++++ PROVIDED INFORMATION ++++

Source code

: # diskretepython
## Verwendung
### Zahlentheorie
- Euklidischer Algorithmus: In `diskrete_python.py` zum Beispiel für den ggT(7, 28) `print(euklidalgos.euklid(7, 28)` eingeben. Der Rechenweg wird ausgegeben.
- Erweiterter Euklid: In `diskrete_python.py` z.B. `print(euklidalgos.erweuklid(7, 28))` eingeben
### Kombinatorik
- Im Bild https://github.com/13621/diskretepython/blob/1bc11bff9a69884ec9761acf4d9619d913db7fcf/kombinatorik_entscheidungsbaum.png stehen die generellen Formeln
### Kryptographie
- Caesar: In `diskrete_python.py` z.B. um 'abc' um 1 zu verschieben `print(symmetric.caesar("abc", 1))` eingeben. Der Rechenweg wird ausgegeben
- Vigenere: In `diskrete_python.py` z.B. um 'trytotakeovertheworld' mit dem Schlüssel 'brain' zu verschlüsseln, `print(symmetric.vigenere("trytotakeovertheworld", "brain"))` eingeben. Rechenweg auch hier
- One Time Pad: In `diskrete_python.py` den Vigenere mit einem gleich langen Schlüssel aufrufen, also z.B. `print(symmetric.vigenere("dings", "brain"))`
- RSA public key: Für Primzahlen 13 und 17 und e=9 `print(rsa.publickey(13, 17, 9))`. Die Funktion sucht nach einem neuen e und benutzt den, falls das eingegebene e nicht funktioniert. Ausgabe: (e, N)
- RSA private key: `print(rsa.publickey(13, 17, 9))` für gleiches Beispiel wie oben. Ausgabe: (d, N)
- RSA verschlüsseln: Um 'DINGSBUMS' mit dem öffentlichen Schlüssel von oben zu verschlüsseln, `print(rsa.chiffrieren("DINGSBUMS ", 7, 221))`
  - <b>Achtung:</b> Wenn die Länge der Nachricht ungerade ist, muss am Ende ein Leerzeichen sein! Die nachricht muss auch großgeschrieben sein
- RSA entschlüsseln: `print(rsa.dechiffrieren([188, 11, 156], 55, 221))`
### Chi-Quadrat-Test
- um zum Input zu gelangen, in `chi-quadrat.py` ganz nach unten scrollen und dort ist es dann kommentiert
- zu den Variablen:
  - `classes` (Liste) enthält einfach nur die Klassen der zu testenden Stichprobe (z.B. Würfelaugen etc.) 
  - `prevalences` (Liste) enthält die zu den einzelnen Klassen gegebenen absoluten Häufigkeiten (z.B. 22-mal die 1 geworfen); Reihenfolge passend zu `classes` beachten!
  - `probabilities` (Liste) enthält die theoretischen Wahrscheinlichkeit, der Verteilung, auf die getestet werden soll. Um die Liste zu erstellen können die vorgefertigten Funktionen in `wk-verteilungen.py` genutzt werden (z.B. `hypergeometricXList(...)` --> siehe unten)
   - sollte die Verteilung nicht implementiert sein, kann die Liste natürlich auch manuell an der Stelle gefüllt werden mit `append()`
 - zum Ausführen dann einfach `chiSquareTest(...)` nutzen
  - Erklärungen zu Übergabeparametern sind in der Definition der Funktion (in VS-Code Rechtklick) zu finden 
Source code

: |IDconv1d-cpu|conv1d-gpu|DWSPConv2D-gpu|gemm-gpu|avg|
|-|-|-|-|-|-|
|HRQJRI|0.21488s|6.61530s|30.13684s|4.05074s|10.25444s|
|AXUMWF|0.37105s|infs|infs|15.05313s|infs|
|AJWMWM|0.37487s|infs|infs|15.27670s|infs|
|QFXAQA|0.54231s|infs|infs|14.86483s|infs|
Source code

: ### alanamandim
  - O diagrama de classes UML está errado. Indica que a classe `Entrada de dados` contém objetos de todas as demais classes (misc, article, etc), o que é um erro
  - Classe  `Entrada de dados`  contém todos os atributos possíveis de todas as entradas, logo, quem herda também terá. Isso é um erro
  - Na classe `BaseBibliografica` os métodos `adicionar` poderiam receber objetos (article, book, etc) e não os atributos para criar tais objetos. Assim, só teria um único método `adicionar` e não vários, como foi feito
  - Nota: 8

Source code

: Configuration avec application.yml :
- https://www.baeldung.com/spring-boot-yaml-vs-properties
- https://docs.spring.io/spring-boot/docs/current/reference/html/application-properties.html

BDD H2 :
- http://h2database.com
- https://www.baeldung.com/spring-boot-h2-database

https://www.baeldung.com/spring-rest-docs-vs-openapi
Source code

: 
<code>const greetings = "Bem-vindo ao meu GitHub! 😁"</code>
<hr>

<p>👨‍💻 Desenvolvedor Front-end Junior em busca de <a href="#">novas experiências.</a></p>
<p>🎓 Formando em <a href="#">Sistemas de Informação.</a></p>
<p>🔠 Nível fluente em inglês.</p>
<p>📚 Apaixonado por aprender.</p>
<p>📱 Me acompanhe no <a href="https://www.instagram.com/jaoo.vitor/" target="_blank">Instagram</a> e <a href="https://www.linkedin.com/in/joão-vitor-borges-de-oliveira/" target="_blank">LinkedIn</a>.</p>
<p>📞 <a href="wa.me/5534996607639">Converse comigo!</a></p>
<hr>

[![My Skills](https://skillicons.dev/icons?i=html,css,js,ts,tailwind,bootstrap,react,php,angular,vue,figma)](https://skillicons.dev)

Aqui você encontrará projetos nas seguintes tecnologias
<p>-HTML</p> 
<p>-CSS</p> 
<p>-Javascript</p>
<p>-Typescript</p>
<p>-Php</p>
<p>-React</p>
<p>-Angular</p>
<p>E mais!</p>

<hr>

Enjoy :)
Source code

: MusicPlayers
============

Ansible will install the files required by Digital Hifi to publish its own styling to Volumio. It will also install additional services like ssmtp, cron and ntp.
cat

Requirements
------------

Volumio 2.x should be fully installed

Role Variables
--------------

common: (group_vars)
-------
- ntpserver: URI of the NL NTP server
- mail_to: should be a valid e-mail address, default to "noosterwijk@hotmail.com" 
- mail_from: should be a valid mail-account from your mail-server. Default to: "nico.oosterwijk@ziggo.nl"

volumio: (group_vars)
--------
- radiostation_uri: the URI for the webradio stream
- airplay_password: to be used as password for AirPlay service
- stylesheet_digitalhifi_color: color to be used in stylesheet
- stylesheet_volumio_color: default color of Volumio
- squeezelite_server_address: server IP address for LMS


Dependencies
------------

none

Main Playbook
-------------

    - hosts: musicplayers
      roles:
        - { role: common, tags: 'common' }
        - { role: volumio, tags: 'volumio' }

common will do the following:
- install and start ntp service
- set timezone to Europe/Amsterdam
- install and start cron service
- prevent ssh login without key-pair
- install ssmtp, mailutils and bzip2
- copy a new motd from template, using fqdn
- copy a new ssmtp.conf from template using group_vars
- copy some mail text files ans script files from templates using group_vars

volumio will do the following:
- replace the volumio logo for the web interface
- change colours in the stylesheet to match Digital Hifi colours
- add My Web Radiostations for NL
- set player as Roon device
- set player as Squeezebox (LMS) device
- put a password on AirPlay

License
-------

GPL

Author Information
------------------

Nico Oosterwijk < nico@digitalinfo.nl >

++++

TASK ITEM
Copy out, exactly and alone, the lines of the entries above between the ones holding "Main Playbook" and "- set timezone to Europe/Amsterdam", inclusive.

RESPONSE FOR THIS EXERCISE
Main Playbook
-------------

    - hosts: musicplayers
      roles:
        - { role: common, tags: 'common' }
        - { role: volumio, tags: 'volumio' }

common will do the following:
- install and start ntp service
- set timezone to Europe/Amsterdam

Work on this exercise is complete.